┌─ RECORDS SUPPLIED

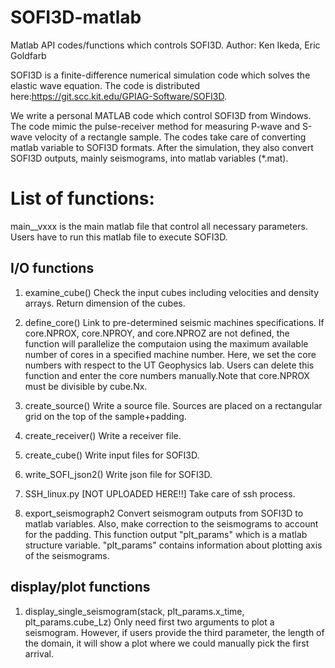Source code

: # SOFI3D-matlab
Matlab API codes/functions which controls SOFI3D. 
Author: Ken Ikeda, Eric Goldfarb

SOFI3D is a finite-difference numerical simulation code which solves the elastic wave equation. The code is distributed here:https://git.scc.kit.edu/GPIAG-Software/SOFI3D. 

We write a personal MATLAB code which control SOFI3D from Windows. The code mimic the pulse-receiver method for measuring P-wave and S-wave velocity of a rectangle sample. The codes take care of converting matlab variable to SOFI3D formats. After the simulation, they also convert SOFI3D outputs, mainly seismograms, into matlab variables (*.mat).   

# List of functions:

main__vxxx is the main matlab file that control all necessary parameters. Users have to run this matlab file to execute SOFI3D.

## I/O functions
1. examine_cube()
Check the input cubes including velocities and density arrays. Return dimension of the cubes. 

2. define_core()
Link to pre-determined seismic machines specifications. If core.NPROX, core.NPROY, and core.NPROZ are not defined, the function will parallelize the computaion using the maximum available number of cores in a specified machine number. Here, we set the core numbers with respect to the UT Geophysics lab. Users can delete this function and enter the core numbers manually.Note that core.NPROX must be divisible by cube.Nx. 

3. create_source()
Write a source file. Sources are placed on a rectangular grid on the top of the sample+padding. 

4. create_receiver()
Write a receiver file.

5. create_cube()
Write input files for SOFI3D. 

6. write_SOFI_json2()
Write json file for SOFI3D. 

7. SSH_linux.py [NOT UPLOADED HERE!!]
Take care of ssh process. 

8. export_seismograph2
Convert seismogram outputs from SOFI3D to matlab variables. Also, make correction to the seismograms to account for the padding. This function output "plt_params" which is a matlab structure variable. "plt_params" contains information about plotting axis of the seismograms.

## display/plot functions
1. display_single_seismogram(stack, plt_params.x_time, plt_params.cube_Lz)
Only need first two arguments to plot a seismogram. However, if users provide the third parameter, the length of the domain, it will show a plot where we could manually pick the first arrival.  

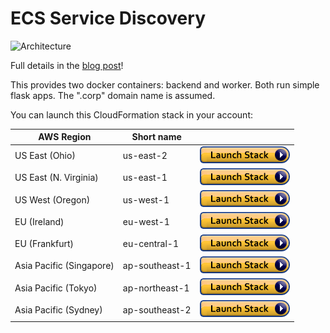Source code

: # ECS Service Discovery

![Architecture](https://github.com/ranman/ecs-service-discovery-demo/raw/master/backend/static/sd.png)

Full details in the [blog post](https://aws.amazon.com/blogs/aws/amazon-ecs-service-discovery/)!

This provides two docker containers: backend and worker. Both run simple flask apps. The ".corp" domain name is assumed.

You can launch this CloudFormation stack in your account:

| AWS Region | Short name | | 
| -- | -- | -- |
| US East (Ohio) | us-east-2 | [![cloudformation-launch-button](images/cloudformation-launch-stack.png)](https://console.aws.amazon.com/cloudformation/home?region=us-east-2#/stacks/new?stackName=ecs-sd-demo&templateURL=https://s3.amazonaws.com/pjlewis-aws-ecs-service-discovery-demo/master.yaml) |
| US East (N. Virginia) | us-east-1 | [![cloudformation-launch-button](images/cloudformation-launch-stack.png)](https://console.aws.amazon.com/cloudformation/home?region=us-east-1#/stacks/new?stackName=ecs-sd-demo&templateURL=https://s3.amazonaws.com/pjlewis-aws-ecs-service-discovery-demo/master.yaml) |
| US West (Oregon) | us-west-1 | [![cloudformation-launch-button](images/cloudformation-launch-stack.png)](https://console.aws.amazon.com/cloudformation/home?region=us-west-1#/stacks/new?stackName=ecs-sd-demo&templateURL=https://s3.amazonaws.com/pjlewis-aws-ecs-service-discovery-demo/master.yaml) |
| EU (Ireland) | eu-west-1 | [![cloudformation-launch-button](images/cloudformation-launch-stack.png)](https://console.aws.amazon.com/cloudformation/home?region=eu-west-1#/stacks/new?stackName=ecs-sd-demo&templateURL=https://s3.amazonaws.com/pjlewis-aws-ecs-service-discovery-demo/master.yaml) |
| EU (Frankfurt) | eu-central-1 | [![cloudformation-launch-button](images/cloudformation-launch-stack.png)](https://console.aws.amazon.com/cloudformation/home?region=eu-central-1#/stacks/new?stackName=ecs-sd-demo&templateURL=https://s3.amazonaws.com/pjlewis-aws-ecs-service-discovery-demo/master.yaml) |
| Asia Pacific (Singapore) | ap-southeast-1 | [![cloudformation-launch-button](images/cloudformation-launch-stack.png)](https://console.aws.amazon.com/cloudformation/home?region=ap-southeast-1#/stacks/new?stackName=ecs-sd-demo&templateURL=https://s3.amazonaws.com/pjlewis-aws-ecs-service-discovery-demo/master.yaml) |
| Asia Pacific (Tokyo) | ap-northeast-1 | [![cloudformation-launch-button](images/cloudformation-launch-stack.png)](https://console.aws.amazon.com/cloudformation/home?region=ap-northeast-1#/stacks/new?stackName=ecs-sd-demo&templateURL=https://s3.amazonaws.com/pjlewis-aws-ecs-service-discovery-demo/master.yaml) |
| Asia Pacific (Sydney) | ap-southeast-2 | [![cloudformation-launch-button](images/cloudformation-launch-stack.png)](https://console.aws.amazon.com/cloudformation/home?region=ap-southeast-2#/stacks/new?stackName=ecs-sd-demo&templateURL=https://s3.amazonaws.com/pjlewis-aws-ecs-service-discovery-demo/master.yaml) |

└─

DIRECTIONS - Go through the material above and report each line containing "codes".

THE COMPLETED TASK -
Matlab API codes/functions which controls SOFI3D. 
We write a personal MATLAB code which control SOFI3D from Windows. The code mimic the pulse-receiver method for measuring P-wave and S-wave velocity of a rectangle sample. The codes take care of converting matlab variable to SOFI3D formats. After the simulation, they also convert SOFI3D outputs, mainly seismograms, into matlab variables (*.mat).   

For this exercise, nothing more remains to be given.